The radio station remained linked to the ministry until 1995, when it came under the control of the Communications Secretariat of the Presidency of the Republic and, in 2007, with the creation of Empresa Brasil de Comunicação, the radio station became linked to it together with MEC FM and Rádio Nacional.

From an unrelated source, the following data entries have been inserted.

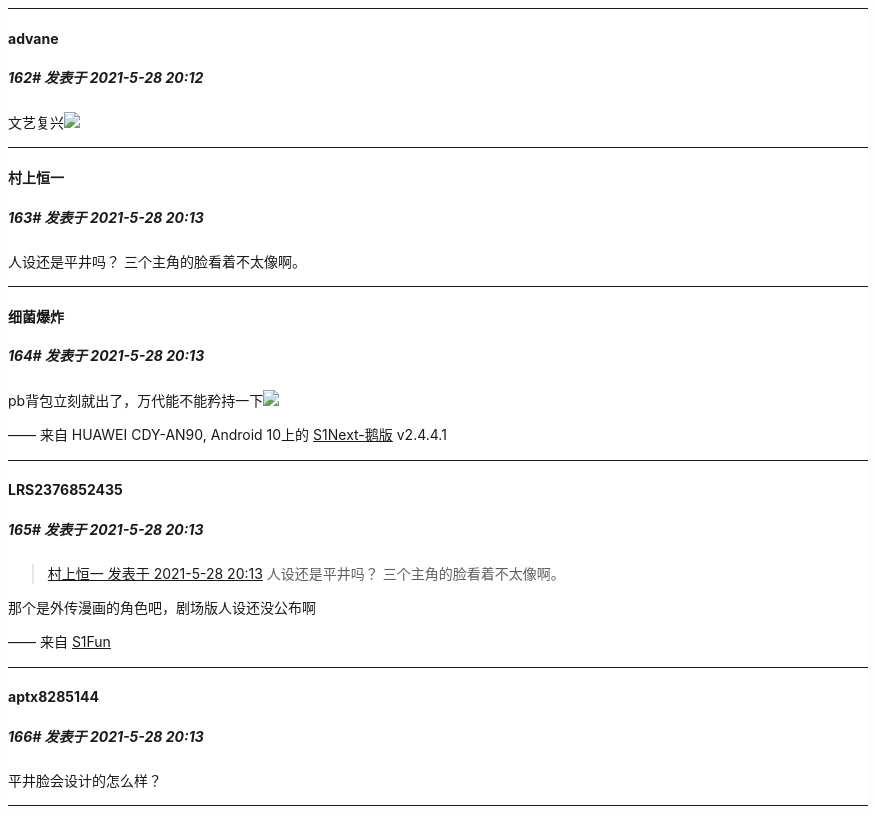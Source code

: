 
*****

####  advane  
##### 162#       发表于 2021-5-28 20:12


文艺复兴<img src="https://static.saraba1st.com/image/smiley/face2017/037.png" referrerpolicy="no-referrer">


*****

####  村上恒一  
##### 163#       发表于 2021-5-28 20:13


人设还是平井吗？
三个主角的脸看着不太像啊。


*****

####  细菌爆炸  
##### 164#       发表于 2021-5-28 20:13


pb背包立刻就出了，万代能不能矜持一下<img src="https://static.saraba1st.com/image/smiley/face2017/065.png" referrerpolicy="no-referrer">

—— 来自 HUAWEI CDY-AN90, Android 10上的 [S1Next-鹅版](https://github.com/ykrank/S1-Next/releases) v2.4.4.1


*****

####  LRS2376852435  
##### 165#       发表于 2021-5-28 20:13


<blockquote><a href="httphttps://bbs.saraba1st.com/2b/forum.php?mod=redirect&amp;goto=findpost&amp;pid=51403818&amp;ptid=2006652" target="_blank">村上恒一 发表于 2021-5-28 20:13</a>
人设还是平井吗？
三个主角的脸看着不太像啊。</blockquote>
那个是外传漫画的角色吧，剧场版人设还没公布啊

—— 来自 [S1Fun](https://s1fun.koalcat.com)


*****

####  aptx8285144  
##### 166#       发表于 2021-5-28 20:13


平井脸会设计的怎么样？


*****
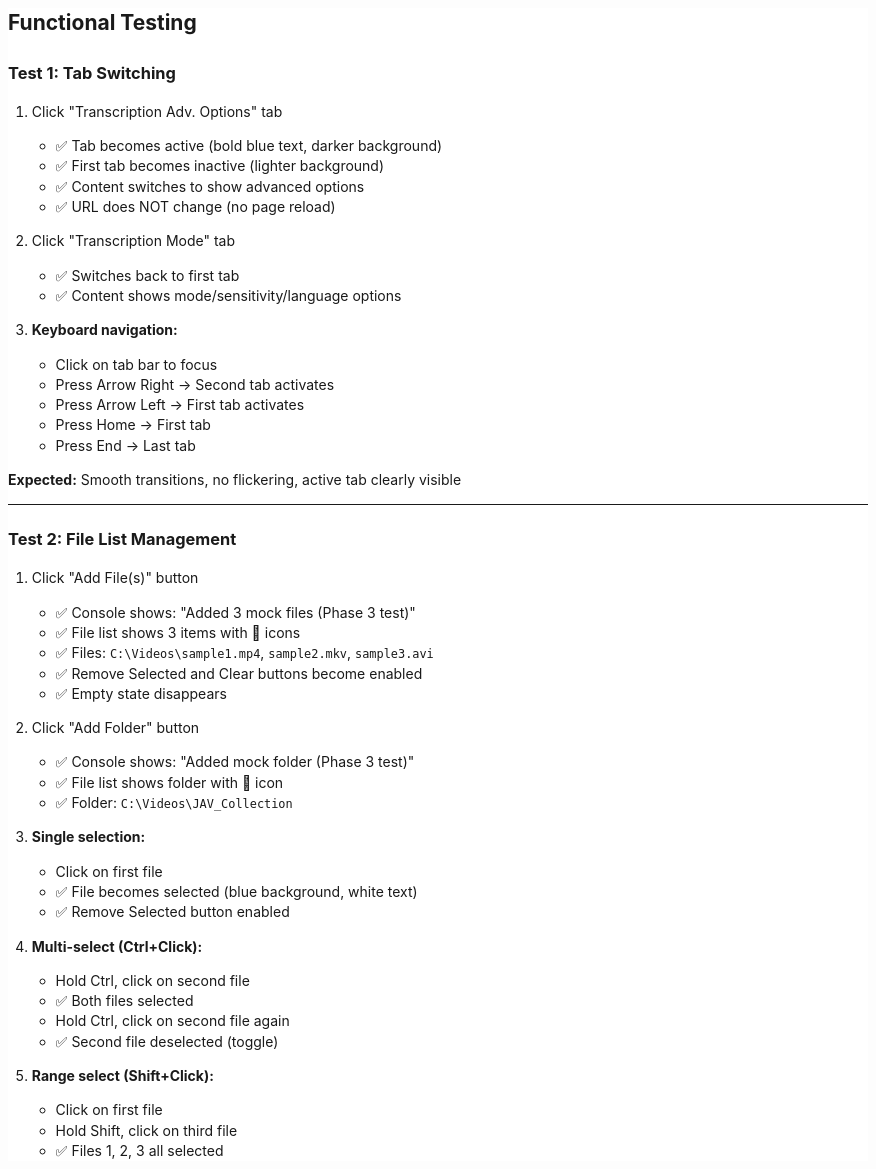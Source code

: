 ## Functional Testing

### Test 1: Tab Switching

1. Click "Transcription Adv. Options" tab
   - ✅ Tab becomes active (bold blue text, darker background)
   - ✅ First tab becomes inactive (lighter background)
   - ✅ Content switches to show advanced options
   - ✅ URL does NOT change (no page reload)

2. Click "Transcription Mode" tab
   - ✅ Switches back to first tab
   - ✅ Content shows mode/sensitivity/language options

3. **Keyboard navigation:**
   - Click on tab bar to focus
   - Press Arrow Right → Second tab activates
   - Press Arrow Left → First tab activates
   - Press Home → First tab
   - Press End → Last tab

**Expected:** Smooth transitions, no flickering, active tab clearly visible

---

### Test 2: File List Management

1. Click "Add File(s)" button
   - ✅ Console shows: "Added 3 mock files (Phase 3 test)"
   - ✅ File list shows 3 items with 📄 icons
   - ✅ Files: `C:\Videos\sample1.mp4`, `sample2.mkv`, `sample3.avi`
   - ✅ Remove Selected and Clear buttons become enabled
   - ✅ Empty state disappears

2. Click "Add Folder" button
   - ✅ Console shows: "Added mock folder (Phase 3 test)"
   - ✅ File list shows folder with 📁 icon
   - ✅ Folder: `C:\Videos\JAV_Collection`

3. **Single selection:**
   - Click on first file
   - ✅ File becomes selected (blue background, white text)
   - ✅ Remove Selected button enabled

4. **Multi-select (Ctrl+Click):**
   - Hold Ctrl, click on second file
   - ✅ Both files selected
   - Hold Ctrl, click on second file again
   - ✅ Second file deselected (toggle)

5. **Range select (Shift+Click):**
   - Click on first file
   - Hold Shift, click on third file
   - ✅ Files 1, 2, 3 all selected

Many renowned Brazilian producers, musicians, writers, radio actors, poets and journalists have contributed to the radio station throughout its history, such as Cecília Meireles, Carlos Drummond de Andrade and Manuel Bandeira, Fernanda Montenegro and Fernando Torres, Sergio Viotti, Otto Maria Carpeaux, Edna Savaget, Nestor de Holanda, Francisco Mignone, Alceo Bocchino, Edino Krieger, Marlos Nobre, Carlos Eduardo Prates, Paulo Santos, among many others.

== Interval signal ==
The interval signal for Rádio MEC is a first-four notes of Brazilian traditional folk song Meu lanchinho, meu lanchinho (Based in a melody from French children's nursery rhyme Frère Jacques) which is played on piano.